En el ensayo La banalidad del bien, el filósofo Jorge Freire lanza una pregunta muy sagaz. «¿Será posible que cuando no es posible una vida buena solo queda el buenismo?». Para entender bien este interrogante hay que retroceder unas cuantas páginas del libro y averiguar qué acepción de buenismo desgrana el autor. No es gratuito este matiz, porque de un tiempo a esta parte el término buenismo ha devenido en palabra polisémica y sirve para catalogar comportamientos no solo dispares y y heterogéneos, sino a veces directamente antagónicos. En muchas ocasiones se utiliza para denostar al que propone que la manera más inteligente de inscribirse en el mundo compartido es hacerlo con bondad. Freire lo define como «disimular por medio del lenguaje melifluo y moralista las propias intenciones». Desde esta posición semántica, es fácil concordar con el autor cuando luego añade que la maniobra del buenismo es que trivializa la buena acción en exhibicionismo, la compasión en empatía, el coraje en molicie y la concordia en asepticismo («ansia de pureza que esteriliza la disidencia»). Por tanto esta mirada interpreta el buenismo como sinónimo de hipocresía y cinismo. Es buenista quien enarbola valores éticos en su discurso, pero los desdice en sus actos. El buenista santifica la teoría con sus aportaciones narrativas, pero no quiere saber nada de su traslación a la práctica. Si hacemos caso a la canónica filosófica, y la moral es moral vivida, y la ética es reflexión sobre esa moral, cabe conjeturar que el buenista es aquella persona tremendamente ética, pero muy poco moral. Es un publicista de sus propios valores éticos, ostentación que delata su buenismo. Quien se afirma virtuoso deja de serlo al instante. 

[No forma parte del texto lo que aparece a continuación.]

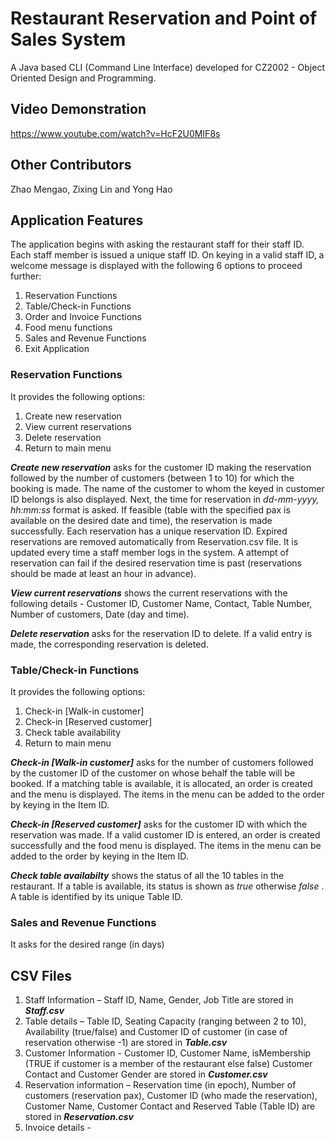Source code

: # Restaurant Reservation and Point of Sales System 
A Java based CLI (Command Line Interface) developed for CZ2002 - Object Oriented Design and Programming.

## Video Demonstration 
https://www.youtube.com/watch?v=HcF2U0MIF8s

## Other Contributors 
Zhao Mengao, Zixing Lin and Yong Hao

## Application Features
The application begins with asking the restaurant staff for their staff ID. Each staff member is issued a unique staff ID. On keying in a valid staff ID, a welcome message is displayed with the following 6 options to proceed further: 
1. Reservation Functions
2. Table/Check-in Functions
3. Order and Invoice Functions
4. Food menu functions
5. Sales and Revenue Functions
6. Exit Application 

### Reservation Functions 
It provides the following options:
1. Create new reservation
2. View current reservations
3. Delete reservation
4. Return to main menu

_**Create new reservation**_ asks for the customer ID making the reservation followed by the number of customers (between 1 to 10) for which the booking is made. The name of the customer to whom the keyed in customer ID belongs is also displayed. Next, the time for reservation in _dd-mm-yyyy, hh:mm:ss_ format is asked. If feasible (table with the specified pax is available on the desired date and time), the reservation is made successfully. Each reservation has a unique reservation ID. Expired reservations are removed automatically from Reservation.csv file. It is updated every time a staff member logs in the system. A attempt of reservation can fail if the desired reservation time is past (reservations should be made at least an hour in advance). 

_**View current reservations**_ shows the current reservations with the following details - Customer ID, Customer Name, Contact, Table Number, Number of customers, Date (day and time).

_**Delete reservation**_ asks for the reservation ID to delete. If a valid entry is made, the corresponding reservation is deleted. 

### Table/Check-in Functions 
It provides the following options:
1. Check-in [Walk-in customer]
2. Check-in [Reserved customer]
3. Check table availability
4. Return to main menu

_**Check-in [Walk-in customer]**_ asks for the number of customers followed by the customer ID of the customer on whose behalf the table will be booked. If a matching table is available, it is allocated, an order is created and the menu is displayed. The items in the menu can be added to the order by keying in the Item ID. 

_**Check-in [Reserved customer]**_ asks for the customer ID with which the reservation was made. If a valid customer ID is entered, an order is created successfully and the food menu is displayed. The items in the menu can be added to the order by keying in the Item ID. 

_**Check table availabilty**_ shows the status of all the 10 tables in the restaurant. If a table is available, its status is shown as <I> true </I> otherwise <I> false </I>. A table is identified by its unique Table ID.

### Sales and Revenue Functions
It asks for the desired range (in days)




## CSV Files
1. Staff Information – Staff ID, Name, Gender, Job Title are stored in **_Staff.csv_**
2. Table details – Table ID, Seating Capacity (ranging between 2 to 10), Availability (true/false) and Customer ID of customer (in case of reservation otherwise -1) are stored in **_Table.csv_**
3. Customer Information - Customer ID, Customer Name, isMembership (TRUE if customer is a member of the restaurant else false) Customer Contact and Customer Gender are stored in **_Customer.csv_**
4. Reservation information – Reservation time (in epoch), Number of customers (reservation pax), Customer ID (who made the reservation), Customer Name, Customer Contact and Reserved Table (Table ID) are stored in **_Reservation.csv_**
5. Invoice details -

Recuerdo que en mi última conferencia me preguntaron qué pensaba de la actual crisis de valores. Quien pregunta por la crisis de valores propende a admitir la existencia de una depreciación de valores éticos y a aceptar la existencia de un tiempo pretérito en el que se debió de vivir una inflación gloriosa de todos ellos. Fui breve y taxativo en mi respuesta: «no hay crisis de valores, hay crisis de virtudes». La mayoría de las personas sabemos qué valores son los que allanan la convivencia y permiten colectiva y políticamente el acceso a una vida buena, pero otra cosa muy distinta es llevarlos a cabo. Cuando imparto clases de valores éticos el alumnado tiende a encontrar dificultades mayúsculas para definir qué es un valor ético, pero esas mismas personas que naufragan en la aventura de la definición se vuelven avezadas especialistas en el arte de enumerar los valores que saben que gozan del aplauso y el reconocimiento social. No saben qué es un valor ético, pero son eruditos a la hora de desentrañar cuáles son los que deben elogiar. Ocurre algo análogo con el buenista. Sabe muy bien qué palabras necesitan sobreexposición y cuáles no para extender su cotización social. En su precioso libro Las palabras rotas, Luis García Montero señala que las palabras con las que identificamos la excelencia humana y los métodos para conseguirla son bondad, amor, fraternidad, política, lectura, identidad, conciencia, cuidados. Precisamente son estas palabras las primeras que se corrompen cuando las personas se corrompen, y las primeras que se quebrantan cuando el buenista las verbaliza con intenciones muy poco éticas. También son las primeras que se marchitan si no hay condiciones políticas de posibilidad para una vida buena en la que puedan prender.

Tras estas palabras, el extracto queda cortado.